WORK REQUIRED — Return the full set of entries precisely. Do not carry over any pictures.

── EXERCISE INPUT ──

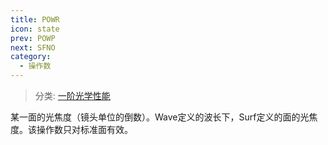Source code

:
 ```yaml
---
title: POWR
icon: state
prev: POWP
next: SFNO
category:
  - 操作数
---
```


> 分类: [一阶光学性能](/hb/operands/131/879/  "Zemax 操作数 一阶光学性能")

某一面的光焦度（镜头单位的倒数）。Wave定义的波长下，Surf定义的面的光焦度。该操作数只对标准面有效。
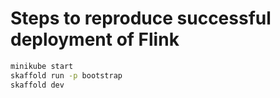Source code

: # Steps to reproduce successful deployment of Flink

```bash
minikube start
skaffold run -p bootstrap
skaffold dev
```

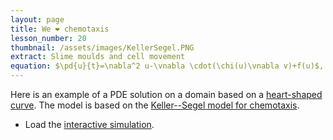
 ```yaml
---
layout: page
title: We ❤️ chemotaxis
lesson_number: 20
thumbnail: /assets/images/KellerSegel.PNG
extract: Slime moulds and cell movement
equation: $\pd{u}{t}=\nabla^2 u-\vnabla \cdot(\chi(u)\vnabla v)+f(u)$, $\pd{v}{t}=D\nabla^2v+ g(u,v)$
---
```

Here is an example of a PDE solution on a domain based on a [heart-shaped curve](https://mathworld.wolfram.com/HeartCurve.html). The model is based on the [Keller--Segel model for chemotaxis](/mathematical-biology/keller-segel).

* Load the [interactive simulation](/sim/?preset=KellerSegelHeart).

───

EXPECTED ANSWER —
Source code

:
 ```yaml
---
title: POWR
icon: state
prev: POWP
next: SFNO
category:
  - 操作数
---
```


> 分类: [一阶光学性能](/hb/operands/131/879/  "Zemax 操作数 一阶光学性能")

某一面的光焦度（镜头单位的倒数）。Wave定义的波长下，Surf定义的面的光焦度。该操作数只对标准面有效。
Source code

: # Steps to reproduce successful deployment of Flink

```bash
minikube start
skaffold run -p bootstrap
skaffold dev
```

 ```yaml
---
layout: page
title: We ❤️ chemotaxis
lesson_number: 20
thumbnail: /assets/images/KellerSegel.PNG
extract: Slime moulds and cell movement
equation: $\pd{u}{t}=\nabla^2 u-\vnabla \cdot(\chi(u)\vnabla v)+f(u)$, $\pd{v}{t}=D\nabla^2v+ g(u,v)$
---
```

Here is an example of a PDE solution on a domain based on a [heart-shaped curve](https://mathworld.wolfram.com/HeartCurve.html). The model is based on the [Keller--Segel model for chemotaxis](/mathematical-biology/keller-segel).

* Load the [interactive simulation](/sim/?preset=KellerSegelHeart).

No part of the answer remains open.